Esta viagem permitiu à autora iniciar a reflexão sobre as ações que podem ser implantadas para melhorar o andar a pé. A partir de uma análise histórica cuidadosa sobre o surgimento do planejamento do uso dos espaços urbanos no mundo moderno, Meli Malatesta explora o conceito da “cidade sustentável”, buscando o espaço físico e político adequado aos pedestres. Neste caminho ela faz uma proposta radical, sugerindo que passemos a considerar a rede de mobilidade a pé das cidades, com embasamento legal e infraestrutura essencial, composta de grande número de atributos que garantam o seu funcionamento adequado.

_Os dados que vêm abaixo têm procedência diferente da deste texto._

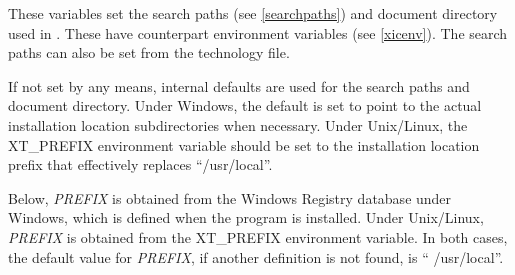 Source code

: These variables set the search paths (see \ref{searchpaths}) and
document directory used in {\Xic}.  These have counterpart environment
variables (see \ref{xicenv}).  The search paths can also be set from
the technology file.

If not set by any means, internal defaults are used for the search
paths and document directory.  Under Windows, the default is set to
point to the actual installation location subdirectories when
necessary.  Under Unix/Linux, the {\et XT\_PREFIX} environment variable
should be set to the installation location prefix that effectively
replaces ``{\vt /usr/local}''.

Below, {\it PREFIX} is obtained from the Windows Registry database
under Windows, which is defined when the program is installed.  Under
Unix/Linux, {\it PREFIX} is obtained from the {\et XT\_PREFIX}
environment variable.  In both cases, the default value for {\it
PREFIX\/}, if another definition is not found, is ``{\vt
/usr/local}''.

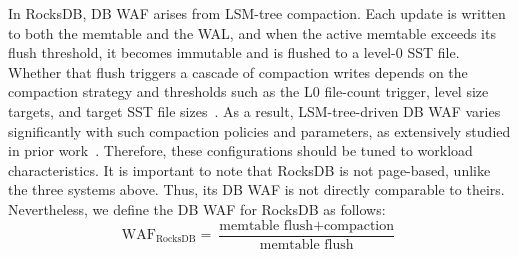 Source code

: In RocksDB, DB WAF arises from LSM-tree compaction.
Each update is written to both the memtable and the WAL, and when the active memtable exceeds its flush threshold, it becomes immutable and is flushed to a level-0 SST file. 
Whether that flush triggers a cascade of compaction writes depends on the compaction strategy and thresholds such as the L0 file-count trigger, level size targets, and target SST file sizes~\cite{rocksdb_db_bench}.
As a result, LSM-tree-driven DB WAF varies significantly with such compaction policies and parameters, as extensively studied in prior work~\cite{LSMTreeCost_SIGMOD2024, Dayan_TODS2018, Liu2025_ArceKV, lsmdesign, Dayan_VLDB2022_Hybrid}.
Therefore, these configurations should be tuned to workload characteristics. 
It is important to note that RocksDB is not page-based, unlike the three systems above.
Thus, its DB WAF is not directly comparable to theirs.
Nevertheless, we define the DB WAF for RocksDB as follows:
\[
\text{WAF}_{\text{RocksDB}} =
\frac{\text{memtable flush} + \text{compaction}}
     {\text{memtable flush}}
\]
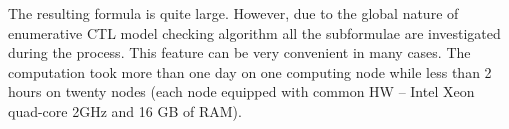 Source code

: \documentclass{llncs}
\begin{document}
The resulting formula is quite large. However, due to the global nature of enumerative CTL model checking algorithm all the subformulae are investigated during the process. %
This feature can be very convenient in many cases. The computation took 
more than one day on one computing node while  
less than 2 hours on twenty nodes (each node equipped with common HW -- Intel Xeon quad-core 2GHz and 16 GB of RAM).


\end{document}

Adicionalmente, ela nos convida a analisar como as políticas públicas de mobilidade deveriam mudar para acomodar o andar a pé como participante essencial de qualquer sistema de mobilidade.

O abismo entre a realidade atual e a proposta de Meli Malatesta lança um grande desafio para todos que desejam condições mais equitativas no uso dos espaços urbanos.